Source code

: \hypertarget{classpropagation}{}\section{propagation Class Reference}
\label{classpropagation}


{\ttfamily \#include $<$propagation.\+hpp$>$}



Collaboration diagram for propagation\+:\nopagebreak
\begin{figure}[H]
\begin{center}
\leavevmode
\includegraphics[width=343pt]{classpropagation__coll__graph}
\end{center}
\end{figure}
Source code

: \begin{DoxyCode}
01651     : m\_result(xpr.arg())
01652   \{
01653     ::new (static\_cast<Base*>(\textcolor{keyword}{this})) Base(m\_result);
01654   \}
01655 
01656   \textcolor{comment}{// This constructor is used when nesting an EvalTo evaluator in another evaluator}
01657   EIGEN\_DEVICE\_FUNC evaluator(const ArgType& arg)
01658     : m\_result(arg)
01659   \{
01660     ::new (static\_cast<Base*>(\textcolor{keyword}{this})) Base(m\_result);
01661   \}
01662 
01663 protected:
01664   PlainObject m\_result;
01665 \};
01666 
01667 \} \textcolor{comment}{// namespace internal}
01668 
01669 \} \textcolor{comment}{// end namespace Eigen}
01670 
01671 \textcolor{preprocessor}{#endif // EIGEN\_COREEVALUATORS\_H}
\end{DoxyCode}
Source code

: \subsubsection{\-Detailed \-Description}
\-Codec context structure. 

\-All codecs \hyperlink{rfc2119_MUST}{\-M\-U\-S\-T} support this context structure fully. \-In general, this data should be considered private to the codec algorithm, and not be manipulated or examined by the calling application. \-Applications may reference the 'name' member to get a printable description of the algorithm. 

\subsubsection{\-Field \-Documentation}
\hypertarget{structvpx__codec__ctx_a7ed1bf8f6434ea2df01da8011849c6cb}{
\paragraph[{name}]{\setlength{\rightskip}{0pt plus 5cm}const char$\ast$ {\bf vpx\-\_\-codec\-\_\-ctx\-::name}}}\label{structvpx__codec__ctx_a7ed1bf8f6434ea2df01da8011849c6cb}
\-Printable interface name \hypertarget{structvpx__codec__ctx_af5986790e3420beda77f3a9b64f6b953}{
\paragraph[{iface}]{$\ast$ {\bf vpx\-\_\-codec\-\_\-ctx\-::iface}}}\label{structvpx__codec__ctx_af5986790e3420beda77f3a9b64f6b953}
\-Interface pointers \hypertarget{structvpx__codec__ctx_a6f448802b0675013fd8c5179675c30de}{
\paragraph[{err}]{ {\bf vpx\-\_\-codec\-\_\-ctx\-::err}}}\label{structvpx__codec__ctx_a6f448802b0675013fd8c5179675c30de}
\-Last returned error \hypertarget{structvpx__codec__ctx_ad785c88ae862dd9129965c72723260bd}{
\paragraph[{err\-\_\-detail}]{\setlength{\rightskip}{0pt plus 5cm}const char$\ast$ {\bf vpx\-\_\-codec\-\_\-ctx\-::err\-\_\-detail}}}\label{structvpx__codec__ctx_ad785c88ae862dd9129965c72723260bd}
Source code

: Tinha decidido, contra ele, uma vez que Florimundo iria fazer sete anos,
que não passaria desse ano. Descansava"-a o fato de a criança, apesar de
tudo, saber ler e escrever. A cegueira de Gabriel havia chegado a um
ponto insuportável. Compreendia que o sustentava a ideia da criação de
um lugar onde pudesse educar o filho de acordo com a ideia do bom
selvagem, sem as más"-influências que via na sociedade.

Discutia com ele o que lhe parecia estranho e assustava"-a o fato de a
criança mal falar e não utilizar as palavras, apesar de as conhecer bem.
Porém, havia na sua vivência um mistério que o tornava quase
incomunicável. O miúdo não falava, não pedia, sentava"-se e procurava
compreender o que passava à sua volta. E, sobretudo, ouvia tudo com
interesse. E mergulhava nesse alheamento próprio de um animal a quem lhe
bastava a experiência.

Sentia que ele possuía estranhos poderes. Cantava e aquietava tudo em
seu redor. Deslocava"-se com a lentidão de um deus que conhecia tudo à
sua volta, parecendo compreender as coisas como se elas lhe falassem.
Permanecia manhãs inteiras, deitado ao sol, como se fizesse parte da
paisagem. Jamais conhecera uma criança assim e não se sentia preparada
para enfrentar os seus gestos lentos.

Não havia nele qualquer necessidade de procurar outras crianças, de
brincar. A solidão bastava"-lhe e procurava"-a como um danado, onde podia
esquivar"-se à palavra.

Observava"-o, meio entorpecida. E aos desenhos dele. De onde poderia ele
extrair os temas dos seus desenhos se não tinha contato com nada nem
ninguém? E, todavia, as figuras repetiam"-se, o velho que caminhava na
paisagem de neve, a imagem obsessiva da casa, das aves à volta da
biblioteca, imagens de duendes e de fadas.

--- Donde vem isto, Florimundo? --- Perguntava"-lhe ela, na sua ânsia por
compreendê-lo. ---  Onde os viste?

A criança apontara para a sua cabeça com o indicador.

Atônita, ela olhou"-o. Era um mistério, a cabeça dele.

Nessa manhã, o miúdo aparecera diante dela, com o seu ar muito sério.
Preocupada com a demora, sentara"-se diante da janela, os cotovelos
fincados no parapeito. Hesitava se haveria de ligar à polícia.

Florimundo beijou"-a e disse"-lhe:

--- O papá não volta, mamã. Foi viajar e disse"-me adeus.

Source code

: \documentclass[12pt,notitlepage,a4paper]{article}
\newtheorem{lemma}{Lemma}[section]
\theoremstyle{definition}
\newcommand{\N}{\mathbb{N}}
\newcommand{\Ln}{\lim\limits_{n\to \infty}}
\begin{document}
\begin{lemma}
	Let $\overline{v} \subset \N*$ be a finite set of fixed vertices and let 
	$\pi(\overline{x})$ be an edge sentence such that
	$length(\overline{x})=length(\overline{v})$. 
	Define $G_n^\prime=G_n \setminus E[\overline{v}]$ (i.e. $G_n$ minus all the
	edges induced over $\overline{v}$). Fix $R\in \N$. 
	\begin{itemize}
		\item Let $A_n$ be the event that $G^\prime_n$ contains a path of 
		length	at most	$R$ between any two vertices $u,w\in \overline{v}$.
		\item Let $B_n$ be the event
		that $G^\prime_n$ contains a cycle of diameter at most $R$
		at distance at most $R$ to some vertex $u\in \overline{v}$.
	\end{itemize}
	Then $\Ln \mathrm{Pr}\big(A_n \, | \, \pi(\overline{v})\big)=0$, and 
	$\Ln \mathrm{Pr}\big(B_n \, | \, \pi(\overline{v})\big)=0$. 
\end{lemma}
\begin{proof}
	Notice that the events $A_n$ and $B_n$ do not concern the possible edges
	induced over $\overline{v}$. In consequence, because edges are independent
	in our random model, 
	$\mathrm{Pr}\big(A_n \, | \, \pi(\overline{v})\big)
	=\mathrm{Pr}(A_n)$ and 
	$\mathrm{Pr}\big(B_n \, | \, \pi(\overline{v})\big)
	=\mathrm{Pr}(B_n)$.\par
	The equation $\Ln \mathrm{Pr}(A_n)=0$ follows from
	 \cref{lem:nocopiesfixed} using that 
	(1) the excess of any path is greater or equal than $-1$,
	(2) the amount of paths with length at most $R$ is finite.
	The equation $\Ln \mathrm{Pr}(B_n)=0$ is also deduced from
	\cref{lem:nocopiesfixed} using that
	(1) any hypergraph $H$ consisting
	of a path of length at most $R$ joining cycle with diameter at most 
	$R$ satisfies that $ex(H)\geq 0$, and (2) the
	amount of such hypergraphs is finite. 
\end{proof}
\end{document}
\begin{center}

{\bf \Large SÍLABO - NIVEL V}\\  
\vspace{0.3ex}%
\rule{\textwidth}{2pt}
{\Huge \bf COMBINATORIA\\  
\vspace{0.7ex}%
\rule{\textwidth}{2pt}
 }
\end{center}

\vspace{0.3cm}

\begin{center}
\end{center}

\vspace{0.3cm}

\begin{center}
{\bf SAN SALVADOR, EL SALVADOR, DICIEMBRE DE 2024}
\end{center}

□ □ □ □ □

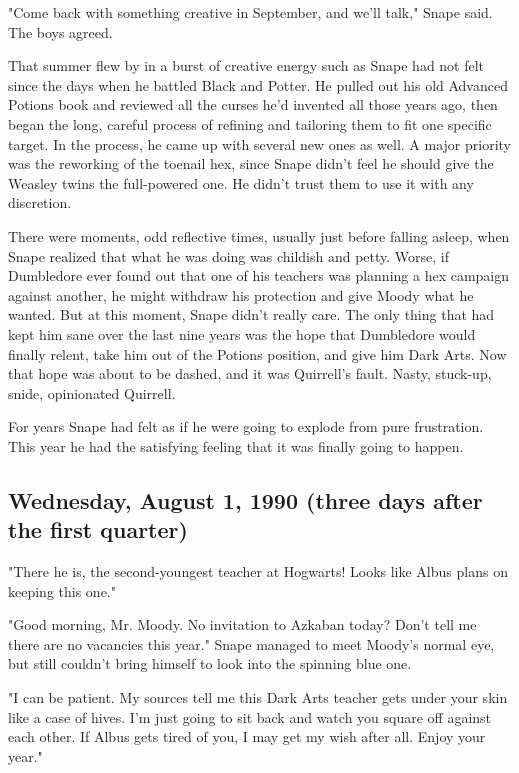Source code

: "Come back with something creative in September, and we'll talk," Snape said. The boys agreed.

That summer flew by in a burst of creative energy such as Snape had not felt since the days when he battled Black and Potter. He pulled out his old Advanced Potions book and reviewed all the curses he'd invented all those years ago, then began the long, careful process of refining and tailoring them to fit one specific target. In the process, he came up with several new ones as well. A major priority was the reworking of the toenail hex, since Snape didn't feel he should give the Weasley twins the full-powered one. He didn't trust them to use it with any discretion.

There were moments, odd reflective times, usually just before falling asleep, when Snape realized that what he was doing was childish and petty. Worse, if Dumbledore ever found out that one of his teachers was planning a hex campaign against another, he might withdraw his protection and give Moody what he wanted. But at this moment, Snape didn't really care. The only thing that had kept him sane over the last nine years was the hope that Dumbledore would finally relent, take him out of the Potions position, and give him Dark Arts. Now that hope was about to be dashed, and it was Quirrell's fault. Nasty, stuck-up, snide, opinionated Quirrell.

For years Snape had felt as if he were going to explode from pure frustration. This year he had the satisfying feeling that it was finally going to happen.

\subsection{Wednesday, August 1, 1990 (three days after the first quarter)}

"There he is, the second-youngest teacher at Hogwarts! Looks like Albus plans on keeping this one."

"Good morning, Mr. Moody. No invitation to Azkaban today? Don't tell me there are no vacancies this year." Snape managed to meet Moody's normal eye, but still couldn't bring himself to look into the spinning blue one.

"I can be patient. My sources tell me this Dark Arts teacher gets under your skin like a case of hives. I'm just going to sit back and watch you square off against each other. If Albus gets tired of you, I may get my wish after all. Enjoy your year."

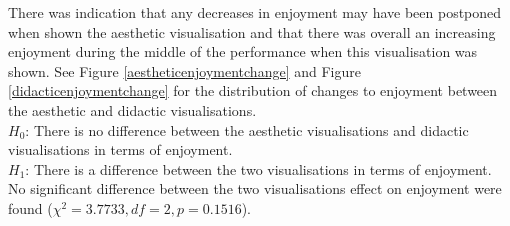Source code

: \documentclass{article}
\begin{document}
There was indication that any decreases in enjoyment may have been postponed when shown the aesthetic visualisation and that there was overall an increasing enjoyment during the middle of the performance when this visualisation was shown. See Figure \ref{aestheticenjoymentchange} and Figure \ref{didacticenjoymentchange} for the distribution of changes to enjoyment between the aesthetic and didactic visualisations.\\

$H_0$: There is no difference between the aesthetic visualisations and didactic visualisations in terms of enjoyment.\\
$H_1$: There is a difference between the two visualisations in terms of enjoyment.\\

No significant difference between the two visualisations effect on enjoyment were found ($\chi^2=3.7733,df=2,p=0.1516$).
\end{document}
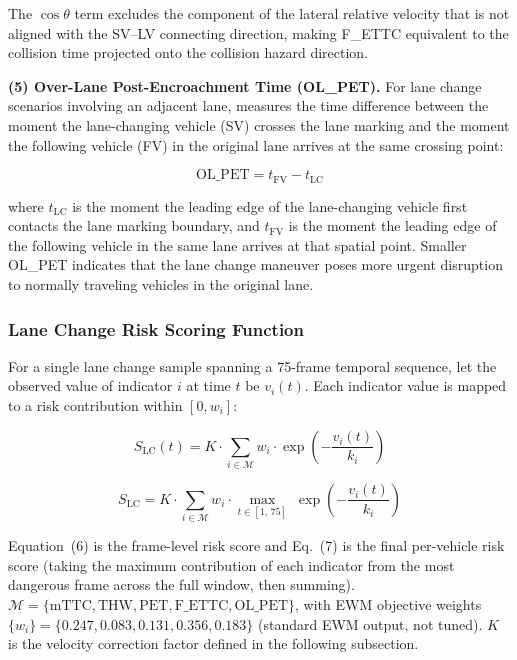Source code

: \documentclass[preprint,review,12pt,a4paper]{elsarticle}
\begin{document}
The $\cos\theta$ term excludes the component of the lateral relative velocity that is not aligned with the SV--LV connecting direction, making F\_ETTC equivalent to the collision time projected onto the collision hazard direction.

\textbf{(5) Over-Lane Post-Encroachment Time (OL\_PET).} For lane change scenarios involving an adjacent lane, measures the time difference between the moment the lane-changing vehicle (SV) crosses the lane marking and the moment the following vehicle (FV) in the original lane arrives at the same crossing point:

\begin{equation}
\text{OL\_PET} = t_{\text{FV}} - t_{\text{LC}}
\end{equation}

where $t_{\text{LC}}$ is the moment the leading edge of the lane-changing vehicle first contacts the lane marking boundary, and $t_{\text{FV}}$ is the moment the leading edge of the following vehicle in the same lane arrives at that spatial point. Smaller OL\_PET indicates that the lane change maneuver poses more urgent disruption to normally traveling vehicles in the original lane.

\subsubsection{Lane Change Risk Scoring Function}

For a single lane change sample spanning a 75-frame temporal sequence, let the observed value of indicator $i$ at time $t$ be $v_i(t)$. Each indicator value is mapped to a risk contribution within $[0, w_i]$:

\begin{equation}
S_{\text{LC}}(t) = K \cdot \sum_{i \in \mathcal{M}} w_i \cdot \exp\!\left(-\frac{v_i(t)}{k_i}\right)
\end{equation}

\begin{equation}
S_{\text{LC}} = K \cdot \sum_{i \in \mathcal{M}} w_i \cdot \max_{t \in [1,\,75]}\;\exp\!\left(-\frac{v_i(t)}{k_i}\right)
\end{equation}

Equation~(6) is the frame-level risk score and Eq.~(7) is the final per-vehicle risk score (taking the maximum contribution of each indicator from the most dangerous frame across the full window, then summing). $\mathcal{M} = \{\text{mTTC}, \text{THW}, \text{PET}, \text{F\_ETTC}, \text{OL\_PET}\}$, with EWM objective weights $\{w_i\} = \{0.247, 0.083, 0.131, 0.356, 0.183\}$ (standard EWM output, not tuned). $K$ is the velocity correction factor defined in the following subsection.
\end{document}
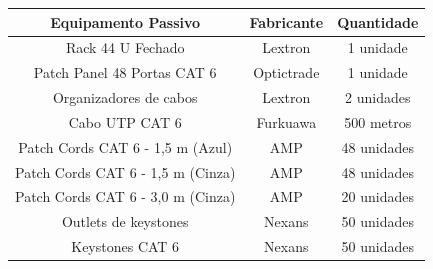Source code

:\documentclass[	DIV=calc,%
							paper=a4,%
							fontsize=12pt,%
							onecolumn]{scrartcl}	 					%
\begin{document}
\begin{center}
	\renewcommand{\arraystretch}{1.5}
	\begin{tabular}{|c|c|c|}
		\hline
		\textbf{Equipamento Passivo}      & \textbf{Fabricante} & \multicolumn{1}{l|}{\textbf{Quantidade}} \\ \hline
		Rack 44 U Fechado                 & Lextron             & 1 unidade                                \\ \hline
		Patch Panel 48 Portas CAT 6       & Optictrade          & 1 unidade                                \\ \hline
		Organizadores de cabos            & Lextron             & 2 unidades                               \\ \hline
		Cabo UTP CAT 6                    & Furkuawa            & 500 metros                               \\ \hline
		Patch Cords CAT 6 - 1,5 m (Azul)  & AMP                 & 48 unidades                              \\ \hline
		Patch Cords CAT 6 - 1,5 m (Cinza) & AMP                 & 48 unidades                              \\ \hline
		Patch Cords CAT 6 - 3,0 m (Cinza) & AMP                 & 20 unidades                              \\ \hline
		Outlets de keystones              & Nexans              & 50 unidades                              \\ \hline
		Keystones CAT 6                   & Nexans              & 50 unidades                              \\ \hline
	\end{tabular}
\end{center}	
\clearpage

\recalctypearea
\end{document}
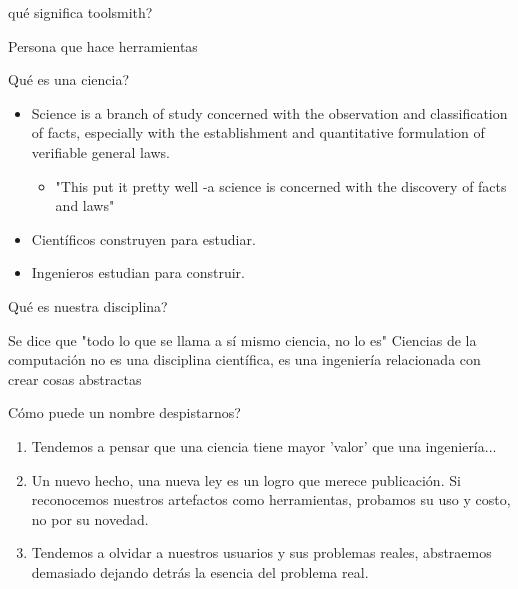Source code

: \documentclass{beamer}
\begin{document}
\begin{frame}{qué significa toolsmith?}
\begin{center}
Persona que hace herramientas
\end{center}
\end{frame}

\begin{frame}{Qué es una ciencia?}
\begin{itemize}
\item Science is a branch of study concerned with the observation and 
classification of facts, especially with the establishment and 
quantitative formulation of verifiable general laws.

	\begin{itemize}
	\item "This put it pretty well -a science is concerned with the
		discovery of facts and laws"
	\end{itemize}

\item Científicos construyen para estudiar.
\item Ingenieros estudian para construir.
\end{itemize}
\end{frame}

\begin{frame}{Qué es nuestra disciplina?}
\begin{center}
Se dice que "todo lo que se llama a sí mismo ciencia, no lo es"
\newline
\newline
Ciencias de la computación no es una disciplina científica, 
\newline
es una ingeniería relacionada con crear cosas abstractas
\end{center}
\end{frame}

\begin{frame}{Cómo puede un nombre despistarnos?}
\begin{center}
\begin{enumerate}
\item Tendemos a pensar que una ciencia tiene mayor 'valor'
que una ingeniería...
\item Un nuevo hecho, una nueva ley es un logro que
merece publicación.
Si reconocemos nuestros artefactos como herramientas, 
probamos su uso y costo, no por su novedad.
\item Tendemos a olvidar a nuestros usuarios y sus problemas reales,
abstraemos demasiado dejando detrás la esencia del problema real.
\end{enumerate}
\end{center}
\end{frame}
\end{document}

□ □ □ □ □

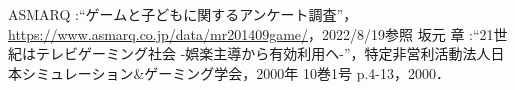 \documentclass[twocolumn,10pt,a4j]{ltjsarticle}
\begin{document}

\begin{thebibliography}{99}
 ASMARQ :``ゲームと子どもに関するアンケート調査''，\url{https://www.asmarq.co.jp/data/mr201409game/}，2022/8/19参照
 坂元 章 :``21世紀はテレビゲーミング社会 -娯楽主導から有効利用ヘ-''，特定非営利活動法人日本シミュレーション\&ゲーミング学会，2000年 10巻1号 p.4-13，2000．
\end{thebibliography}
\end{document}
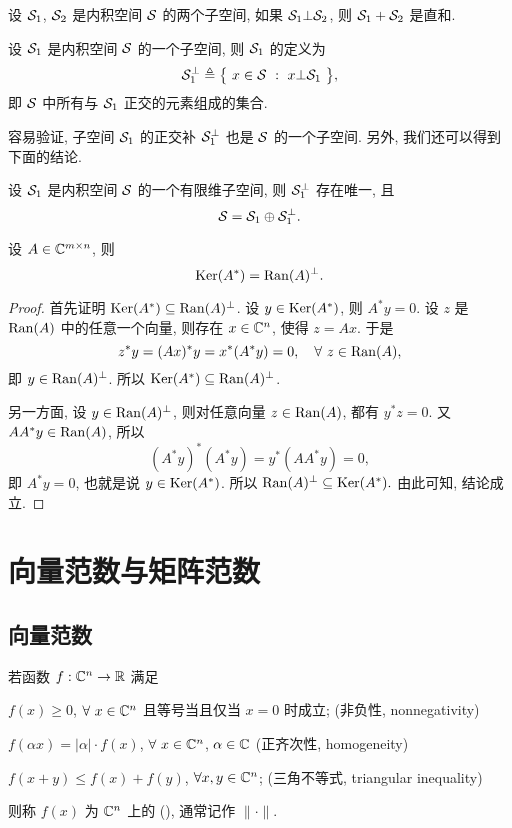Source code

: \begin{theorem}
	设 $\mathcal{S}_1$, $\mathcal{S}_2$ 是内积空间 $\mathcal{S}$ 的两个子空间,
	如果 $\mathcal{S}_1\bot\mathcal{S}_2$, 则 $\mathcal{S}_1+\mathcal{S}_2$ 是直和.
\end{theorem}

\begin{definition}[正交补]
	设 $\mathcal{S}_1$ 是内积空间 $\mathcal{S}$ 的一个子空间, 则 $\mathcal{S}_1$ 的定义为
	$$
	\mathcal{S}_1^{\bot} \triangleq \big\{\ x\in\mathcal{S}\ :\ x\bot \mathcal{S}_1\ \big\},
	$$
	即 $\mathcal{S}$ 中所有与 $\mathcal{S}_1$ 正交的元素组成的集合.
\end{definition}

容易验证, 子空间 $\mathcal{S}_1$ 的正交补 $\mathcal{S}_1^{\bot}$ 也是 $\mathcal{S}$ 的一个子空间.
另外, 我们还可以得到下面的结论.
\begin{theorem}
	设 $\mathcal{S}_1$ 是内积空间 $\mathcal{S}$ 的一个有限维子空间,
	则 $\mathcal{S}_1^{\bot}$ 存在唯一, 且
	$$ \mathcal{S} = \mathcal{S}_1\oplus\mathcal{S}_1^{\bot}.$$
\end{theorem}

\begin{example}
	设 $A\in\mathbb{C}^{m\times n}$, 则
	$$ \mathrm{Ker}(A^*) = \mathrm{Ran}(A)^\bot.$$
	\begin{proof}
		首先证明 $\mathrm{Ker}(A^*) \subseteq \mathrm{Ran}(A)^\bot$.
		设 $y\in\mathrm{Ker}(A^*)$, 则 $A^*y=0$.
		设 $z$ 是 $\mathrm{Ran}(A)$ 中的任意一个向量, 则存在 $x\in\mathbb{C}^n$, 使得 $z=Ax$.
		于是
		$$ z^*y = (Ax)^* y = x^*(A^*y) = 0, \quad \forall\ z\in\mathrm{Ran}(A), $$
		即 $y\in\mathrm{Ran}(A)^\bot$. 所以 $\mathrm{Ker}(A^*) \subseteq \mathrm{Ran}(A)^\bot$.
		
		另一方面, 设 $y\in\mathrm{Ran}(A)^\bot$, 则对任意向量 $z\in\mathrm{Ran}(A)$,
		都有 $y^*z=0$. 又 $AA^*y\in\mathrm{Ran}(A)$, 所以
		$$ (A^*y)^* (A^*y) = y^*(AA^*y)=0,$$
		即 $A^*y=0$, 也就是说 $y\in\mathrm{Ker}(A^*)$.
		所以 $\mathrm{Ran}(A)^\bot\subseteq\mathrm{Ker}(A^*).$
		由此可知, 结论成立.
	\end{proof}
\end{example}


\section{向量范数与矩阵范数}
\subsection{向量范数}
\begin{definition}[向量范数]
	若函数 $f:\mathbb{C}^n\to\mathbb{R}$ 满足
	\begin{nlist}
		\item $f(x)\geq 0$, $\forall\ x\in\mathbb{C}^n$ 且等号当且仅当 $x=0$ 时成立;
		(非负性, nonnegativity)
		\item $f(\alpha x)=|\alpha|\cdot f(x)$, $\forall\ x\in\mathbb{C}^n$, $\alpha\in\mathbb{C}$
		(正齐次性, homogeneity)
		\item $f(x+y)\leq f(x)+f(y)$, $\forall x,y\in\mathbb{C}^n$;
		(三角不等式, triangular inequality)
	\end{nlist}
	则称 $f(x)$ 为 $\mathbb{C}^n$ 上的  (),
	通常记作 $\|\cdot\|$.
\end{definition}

□ □ □ □ □

_AIM OF THE TASK_
Locate the word "vspace" in the entries, and copy every line where it is found.

_THE COMPLETED TASK_
\vspace{0.3ex}%
\vspace{0.7ex}%
\vspace{0.3cm}
\vspace{0.3cm}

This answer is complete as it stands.